It was a Saturday in May in the year before I got my first fishing car. I’d ridden eight miles to the trailhead, hid my bike in the woods, and walked a mile to one of the upstream branches of the Knife River. The water was clear and running bank full, and the air and the water were warming in the late morning sun. This was brook trout water, and I had half a limit of ten inchers when I got to the foot of the islands.
I was getting thirsty, but I planned to stop at Karen’s house on the way home and ask for a glass of water. Maybe Karen would give me a drink. Or maybe one of her sisters would. Or Karen. Or her mom. Or her dad. Maybe Karen would be home.
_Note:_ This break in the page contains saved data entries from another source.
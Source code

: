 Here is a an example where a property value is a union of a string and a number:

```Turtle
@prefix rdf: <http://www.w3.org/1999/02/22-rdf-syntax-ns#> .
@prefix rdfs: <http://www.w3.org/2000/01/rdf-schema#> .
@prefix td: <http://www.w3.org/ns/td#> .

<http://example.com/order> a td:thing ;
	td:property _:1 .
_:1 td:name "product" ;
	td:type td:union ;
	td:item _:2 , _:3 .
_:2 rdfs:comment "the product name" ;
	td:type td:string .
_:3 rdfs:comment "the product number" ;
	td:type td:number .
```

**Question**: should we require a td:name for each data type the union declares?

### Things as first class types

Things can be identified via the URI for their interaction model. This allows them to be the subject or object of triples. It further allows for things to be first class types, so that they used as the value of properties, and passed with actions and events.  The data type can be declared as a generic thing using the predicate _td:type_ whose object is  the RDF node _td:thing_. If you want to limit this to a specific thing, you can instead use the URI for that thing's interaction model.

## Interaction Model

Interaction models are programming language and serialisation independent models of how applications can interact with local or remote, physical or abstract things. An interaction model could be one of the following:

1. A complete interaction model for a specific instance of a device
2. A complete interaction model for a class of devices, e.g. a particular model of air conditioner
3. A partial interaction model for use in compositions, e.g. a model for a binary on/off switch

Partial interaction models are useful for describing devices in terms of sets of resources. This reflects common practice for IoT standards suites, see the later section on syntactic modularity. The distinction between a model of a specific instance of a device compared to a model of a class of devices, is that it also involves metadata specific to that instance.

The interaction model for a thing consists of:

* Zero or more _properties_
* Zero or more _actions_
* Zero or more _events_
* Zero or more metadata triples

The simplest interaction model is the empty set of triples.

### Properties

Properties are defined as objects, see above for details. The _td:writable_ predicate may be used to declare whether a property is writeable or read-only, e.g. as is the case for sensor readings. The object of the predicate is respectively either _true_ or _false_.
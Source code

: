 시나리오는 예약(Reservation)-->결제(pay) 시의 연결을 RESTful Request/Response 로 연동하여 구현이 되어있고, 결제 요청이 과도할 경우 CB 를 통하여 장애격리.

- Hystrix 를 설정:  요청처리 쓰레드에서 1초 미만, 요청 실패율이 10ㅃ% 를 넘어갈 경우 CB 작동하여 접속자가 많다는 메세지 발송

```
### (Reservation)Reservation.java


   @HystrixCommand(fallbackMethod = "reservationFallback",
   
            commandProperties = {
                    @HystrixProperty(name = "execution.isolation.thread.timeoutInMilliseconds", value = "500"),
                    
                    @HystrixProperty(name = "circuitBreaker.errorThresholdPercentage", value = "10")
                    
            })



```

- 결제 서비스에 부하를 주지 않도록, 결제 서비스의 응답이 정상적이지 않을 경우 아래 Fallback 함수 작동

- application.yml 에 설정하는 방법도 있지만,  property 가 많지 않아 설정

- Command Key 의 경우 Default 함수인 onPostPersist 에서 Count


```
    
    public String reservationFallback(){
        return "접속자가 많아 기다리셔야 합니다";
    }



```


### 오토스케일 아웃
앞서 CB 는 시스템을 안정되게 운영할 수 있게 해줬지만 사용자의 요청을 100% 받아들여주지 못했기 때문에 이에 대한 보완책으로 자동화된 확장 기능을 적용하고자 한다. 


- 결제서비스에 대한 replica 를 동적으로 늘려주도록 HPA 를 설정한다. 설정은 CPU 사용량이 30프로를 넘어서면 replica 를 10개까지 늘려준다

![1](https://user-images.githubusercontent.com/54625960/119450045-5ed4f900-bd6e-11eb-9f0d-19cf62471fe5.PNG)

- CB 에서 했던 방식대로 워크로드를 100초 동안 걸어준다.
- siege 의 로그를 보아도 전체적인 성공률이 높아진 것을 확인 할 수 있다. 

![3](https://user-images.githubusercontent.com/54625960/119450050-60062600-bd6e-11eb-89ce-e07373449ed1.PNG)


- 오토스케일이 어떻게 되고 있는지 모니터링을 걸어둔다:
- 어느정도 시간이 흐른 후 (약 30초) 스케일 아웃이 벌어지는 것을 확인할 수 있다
This was a small stream, and the threads of water on the sides of the islands were smaller. There were some good spots for trout, and I waded to the first island and fished the little pools on both sides from the bank. I was almost to the head of the first island when I saw the big fish in the current. One of the rare steelhead that made it that far from the lake was holding in the current, nose upstream. I was on the bank a couple feet above the water, standing next to a downed tree with broken branches, and I was looming over the pool. I don’t know why the fish had not run when I approached, but now I wasn’t going to make any sudden moves. I cut back my leader to a heavier point and tied on the biggest streamer I had, a green bodied thing with bear hair and jungle eyes that I bought by mail order from Herter’s, “a journal fly,” guaranteed to catch the most and biggest fish. I flipped the fly to the head of the little pool, and my line tangled in the overhanging branches of a bush and it wouldn’t come loose. I figured my chances were ruined. Then the fly fell into the water and hung over the fish’s head, the fish rose and grabbed the fly, hooking itself on the turn, and splashed on the surface. I couldn’t untangle my line, but the fish couldn’t pull the line free either, and the bush had enough flex to keep the line tight but keep the fish from breaking the leader. I did the only thing I could do. I dropped my rod on the ground, jumped from my bank to the opposite, lower one, waded out into the water and grabbed the steelhead with my hands. It was a fat hen fish, starting to get her rainbow colors after leaving the lake, and almost two feet long.
It would have been nice to show that fish to Karen when I stopped for a glass of water, but that didn’t happen. When I jumped across the stream, a broken branch on the fallen tree hooked my pants next to the pocket. When I jumped, the fabric of my pants gave way, and my pants were nearly torn off. I couldn’t stop at Karen’s wearing half a pair of pants. In school on Monday when I told the others I had caught a steelhead, they wanted to know who else had seen it. I told them nobody had seen it and they said, “Sure. You caught a steelhead. We believe you.” Then they laughed.